- Exercise prompt -
Lines from the line with "作用域操作符。::操作符在其左操作数的作用域内找到其右操作数的名" to the line with "表明 size_type 是由 string 类定义的。" in the entries below, and only those, must be output exactly, with both ends included.

- Provided information -
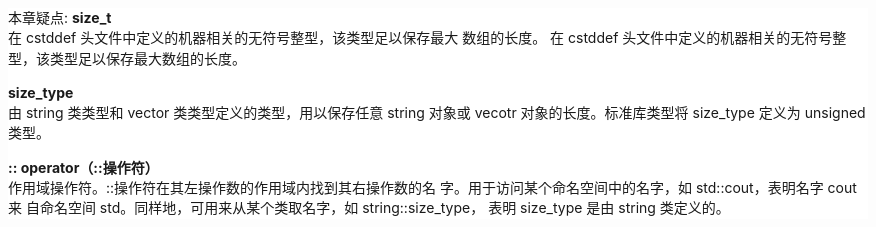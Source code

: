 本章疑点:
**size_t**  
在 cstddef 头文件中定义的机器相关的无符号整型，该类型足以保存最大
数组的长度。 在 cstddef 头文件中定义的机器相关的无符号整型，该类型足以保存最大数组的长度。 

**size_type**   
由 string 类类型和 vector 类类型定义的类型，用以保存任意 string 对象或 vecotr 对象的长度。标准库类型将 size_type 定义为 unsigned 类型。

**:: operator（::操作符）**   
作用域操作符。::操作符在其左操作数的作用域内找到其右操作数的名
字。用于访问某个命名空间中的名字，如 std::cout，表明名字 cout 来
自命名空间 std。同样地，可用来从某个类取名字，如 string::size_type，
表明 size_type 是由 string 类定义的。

...

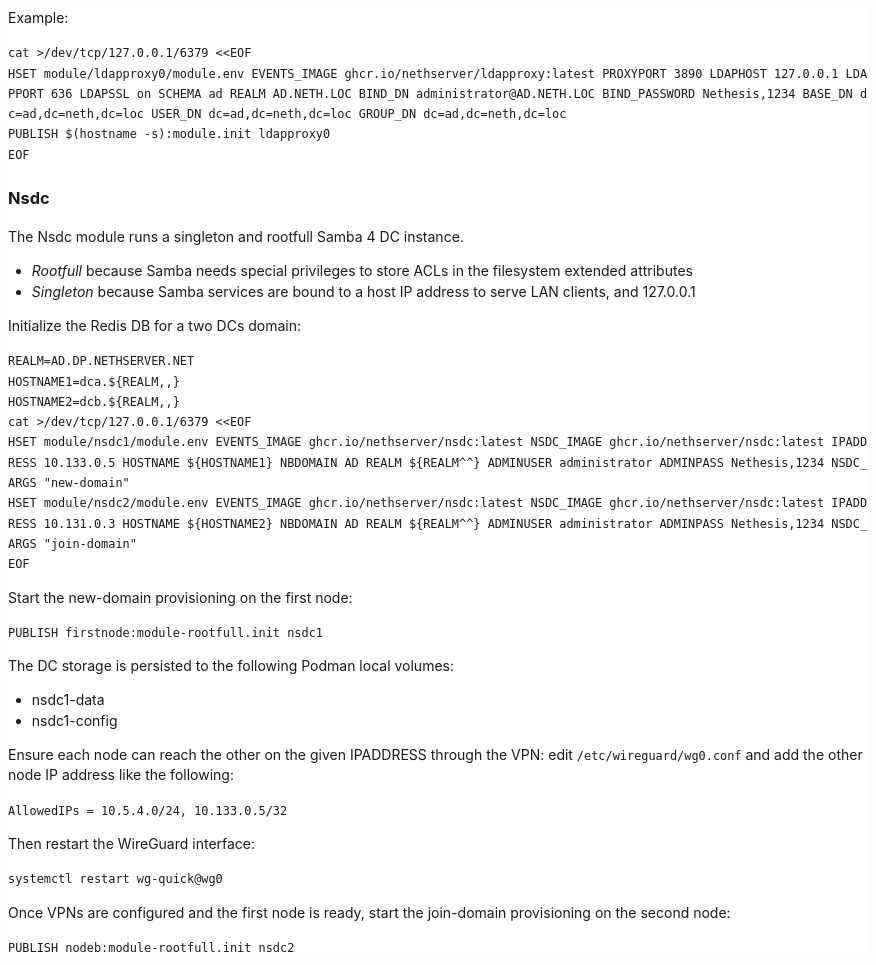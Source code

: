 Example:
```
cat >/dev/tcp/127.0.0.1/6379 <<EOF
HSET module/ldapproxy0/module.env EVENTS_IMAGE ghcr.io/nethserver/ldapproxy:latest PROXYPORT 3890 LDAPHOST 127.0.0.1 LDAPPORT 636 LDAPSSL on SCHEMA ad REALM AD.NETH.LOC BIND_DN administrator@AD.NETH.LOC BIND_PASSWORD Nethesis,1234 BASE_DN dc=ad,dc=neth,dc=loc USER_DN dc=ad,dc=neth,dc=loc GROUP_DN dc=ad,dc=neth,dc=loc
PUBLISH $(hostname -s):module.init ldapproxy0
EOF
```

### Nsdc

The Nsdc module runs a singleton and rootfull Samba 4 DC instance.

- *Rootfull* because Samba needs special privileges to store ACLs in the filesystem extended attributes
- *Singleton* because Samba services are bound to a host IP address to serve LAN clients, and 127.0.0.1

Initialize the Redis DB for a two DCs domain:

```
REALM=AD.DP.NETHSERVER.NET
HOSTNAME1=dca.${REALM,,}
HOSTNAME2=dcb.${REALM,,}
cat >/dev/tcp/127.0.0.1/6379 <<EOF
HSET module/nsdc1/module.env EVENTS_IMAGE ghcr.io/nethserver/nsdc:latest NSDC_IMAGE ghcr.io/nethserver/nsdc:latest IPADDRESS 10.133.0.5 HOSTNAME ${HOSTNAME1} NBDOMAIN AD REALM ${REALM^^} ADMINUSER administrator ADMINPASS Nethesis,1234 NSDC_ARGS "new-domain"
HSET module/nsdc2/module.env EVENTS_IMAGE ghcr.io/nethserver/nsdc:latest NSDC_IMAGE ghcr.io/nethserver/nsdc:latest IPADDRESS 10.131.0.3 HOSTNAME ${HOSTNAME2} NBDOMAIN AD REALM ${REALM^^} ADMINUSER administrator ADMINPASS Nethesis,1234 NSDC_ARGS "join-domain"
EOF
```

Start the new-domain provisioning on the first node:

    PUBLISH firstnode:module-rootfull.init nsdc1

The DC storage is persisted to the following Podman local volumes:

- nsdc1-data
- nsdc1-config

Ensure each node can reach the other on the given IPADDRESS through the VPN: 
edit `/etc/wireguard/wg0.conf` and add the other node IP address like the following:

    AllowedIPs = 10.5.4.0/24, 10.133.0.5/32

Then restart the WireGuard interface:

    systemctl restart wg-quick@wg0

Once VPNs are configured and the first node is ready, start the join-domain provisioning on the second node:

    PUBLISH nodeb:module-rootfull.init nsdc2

...

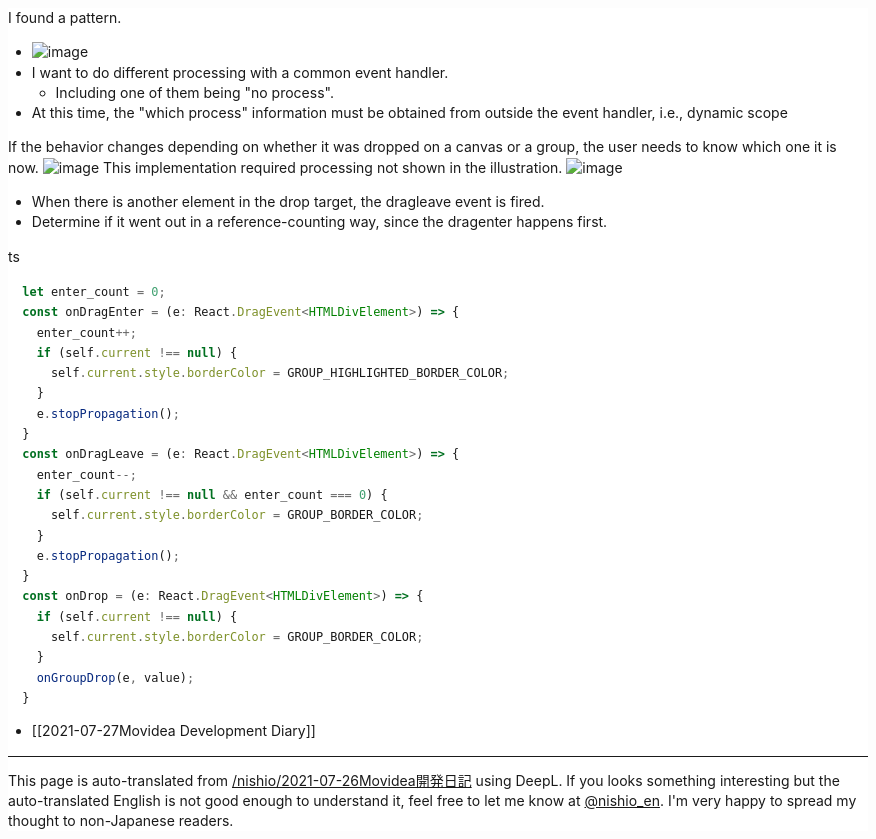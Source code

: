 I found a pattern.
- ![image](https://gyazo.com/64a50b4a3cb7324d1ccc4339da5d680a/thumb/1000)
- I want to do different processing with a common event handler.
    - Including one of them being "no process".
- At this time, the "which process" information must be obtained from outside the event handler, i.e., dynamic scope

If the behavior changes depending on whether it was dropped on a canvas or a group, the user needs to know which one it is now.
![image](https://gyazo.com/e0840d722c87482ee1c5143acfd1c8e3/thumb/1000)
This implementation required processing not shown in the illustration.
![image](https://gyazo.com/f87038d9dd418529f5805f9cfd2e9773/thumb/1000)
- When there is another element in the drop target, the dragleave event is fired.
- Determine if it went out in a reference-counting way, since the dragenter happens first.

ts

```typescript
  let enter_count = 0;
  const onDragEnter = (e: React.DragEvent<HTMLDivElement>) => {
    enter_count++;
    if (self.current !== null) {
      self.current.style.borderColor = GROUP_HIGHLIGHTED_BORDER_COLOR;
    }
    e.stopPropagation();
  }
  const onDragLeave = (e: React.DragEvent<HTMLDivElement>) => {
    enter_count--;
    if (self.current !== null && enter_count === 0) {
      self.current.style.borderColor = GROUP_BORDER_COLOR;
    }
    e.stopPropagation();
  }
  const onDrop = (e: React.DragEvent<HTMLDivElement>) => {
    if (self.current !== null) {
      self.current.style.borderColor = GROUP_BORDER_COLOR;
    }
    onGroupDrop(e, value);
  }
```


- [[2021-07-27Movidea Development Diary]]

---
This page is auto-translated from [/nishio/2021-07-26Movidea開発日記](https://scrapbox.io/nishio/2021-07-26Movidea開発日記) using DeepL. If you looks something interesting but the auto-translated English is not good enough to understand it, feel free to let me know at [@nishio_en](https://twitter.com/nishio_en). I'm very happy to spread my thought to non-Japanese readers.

- Answer box -
作用域操作符。::操作符在其左操作数的作用域内找到其右操作数的名
字。用于访问某个命名空间中的名字，如 std::cout，表明名字 cout 来
自命名空间 std。同样地，可用来从某个类取名字，如 string::size_type，
表明 size_type 是由 string 类定义的。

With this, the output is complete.